The input below:
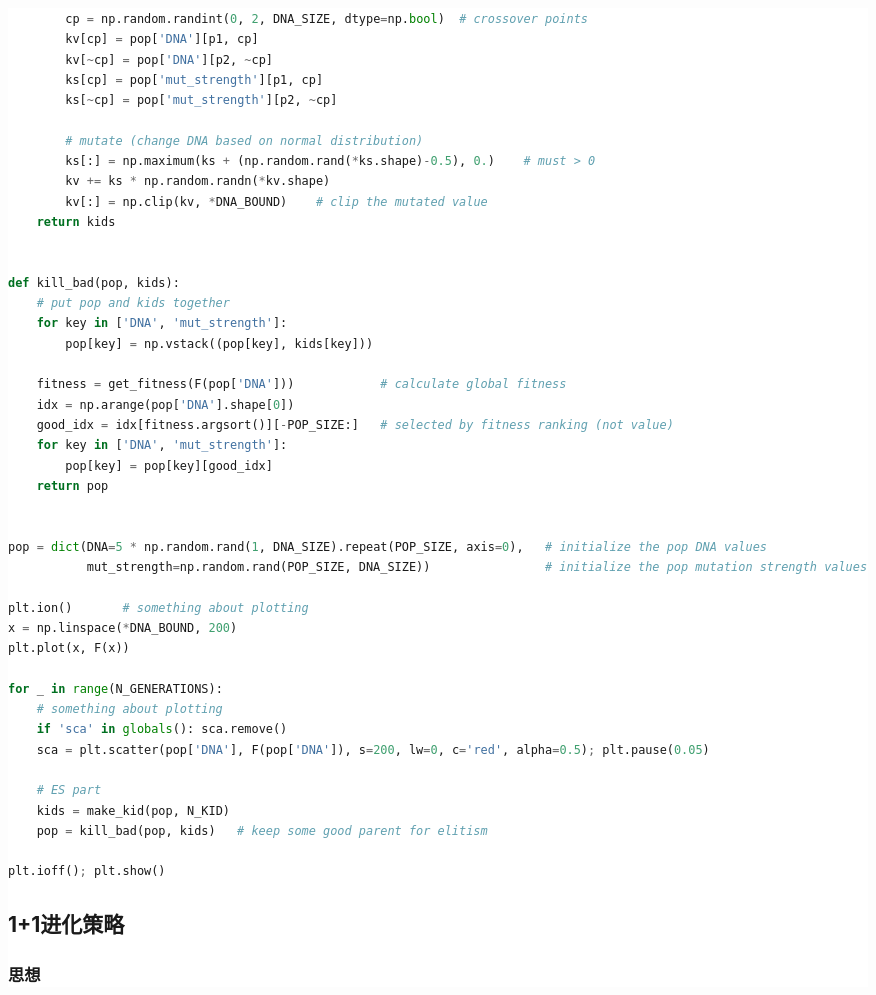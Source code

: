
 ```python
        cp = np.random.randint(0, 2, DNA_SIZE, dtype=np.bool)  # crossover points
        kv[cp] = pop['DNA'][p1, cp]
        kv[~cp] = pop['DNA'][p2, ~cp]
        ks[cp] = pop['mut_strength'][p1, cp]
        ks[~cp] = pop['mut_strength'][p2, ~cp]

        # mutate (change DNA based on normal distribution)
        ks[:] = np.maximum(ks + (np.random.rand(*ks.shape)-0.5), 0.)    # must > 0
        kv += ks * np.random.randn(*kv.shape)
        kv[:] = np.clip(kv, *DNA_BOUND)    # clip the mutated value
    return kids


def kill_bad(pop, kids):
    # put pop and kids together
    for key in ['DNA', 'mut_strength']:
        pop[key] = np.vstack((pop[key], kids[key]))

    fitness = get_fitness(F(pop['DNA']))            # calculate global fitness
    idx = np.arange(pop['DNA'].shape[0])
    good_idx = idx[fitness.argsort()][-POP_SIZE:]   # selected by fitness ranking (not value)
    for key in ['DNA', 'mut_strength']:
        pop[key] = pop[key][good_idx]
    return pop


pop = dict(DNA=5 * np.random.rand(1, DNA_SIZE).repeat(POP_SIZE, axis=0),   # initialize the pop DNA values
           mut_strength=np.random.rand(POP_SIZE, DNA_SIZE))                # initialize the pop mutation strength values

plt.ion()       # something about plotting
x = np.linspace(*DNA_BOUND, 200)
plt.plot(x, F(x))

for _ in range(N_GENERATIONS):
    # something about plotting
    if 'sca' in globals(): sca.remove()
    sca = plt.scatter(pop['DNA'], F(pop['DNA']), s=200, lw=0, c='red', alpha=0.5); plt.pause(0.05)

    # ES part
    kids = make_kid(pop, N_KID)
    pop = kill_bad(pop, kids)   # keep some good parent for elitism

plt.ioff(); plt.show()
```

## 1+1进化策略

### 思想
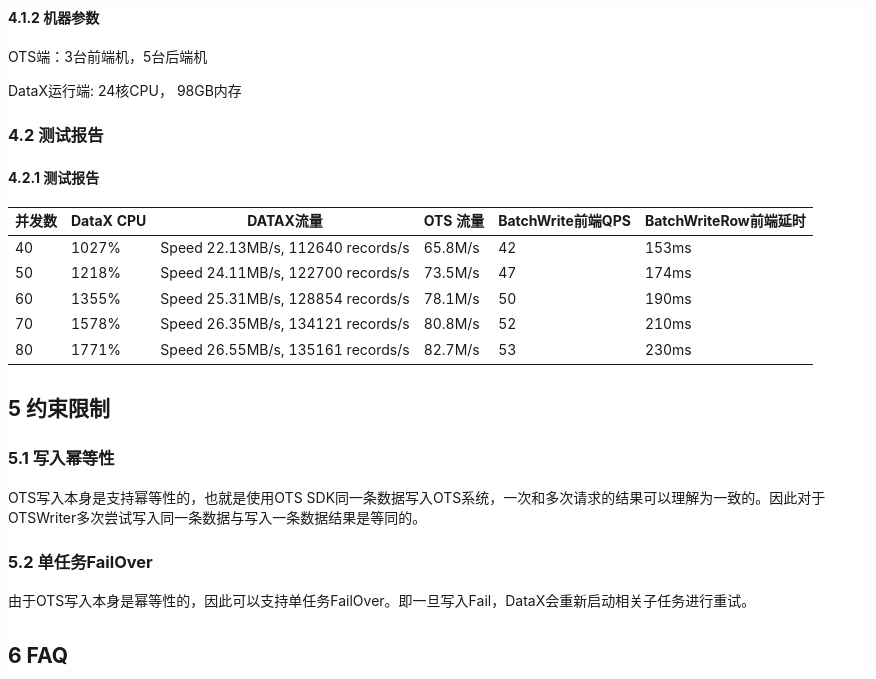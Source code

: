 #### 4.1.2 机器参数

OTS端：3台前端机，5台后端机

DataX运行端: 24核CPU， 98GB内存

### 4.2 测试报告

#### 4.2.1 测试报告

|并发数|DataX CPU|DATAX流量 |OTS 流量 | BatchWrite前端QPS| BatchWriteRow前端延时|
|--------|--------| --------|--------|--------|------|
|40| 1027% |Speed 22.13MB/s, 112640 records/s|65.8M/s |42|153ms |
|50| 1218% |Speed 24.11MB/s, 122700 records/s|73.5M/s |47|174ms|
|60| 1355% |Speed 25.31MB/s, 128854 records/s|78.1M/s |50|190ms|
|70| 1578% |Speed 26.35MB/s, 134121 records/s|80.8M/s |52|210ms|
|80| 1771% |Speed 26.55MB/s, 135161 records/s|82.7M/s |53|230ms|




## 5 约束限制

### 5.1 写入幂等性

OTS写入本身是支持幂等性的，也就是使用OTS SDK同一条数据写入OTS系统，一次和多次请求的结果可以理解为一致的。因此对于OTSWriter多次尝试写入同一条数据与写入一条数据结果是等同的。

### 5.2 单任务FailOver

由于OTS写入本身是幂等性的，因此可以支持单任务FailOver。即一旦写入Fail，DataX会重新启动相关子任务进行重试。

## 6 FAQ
End of The input.
▶ **What is expected**:
Whenever the word "plotting" turns up in a line of the listing above, copy the line.

▶ **Final answer**:
plt.ion()       # something about plotting
    # something about plotting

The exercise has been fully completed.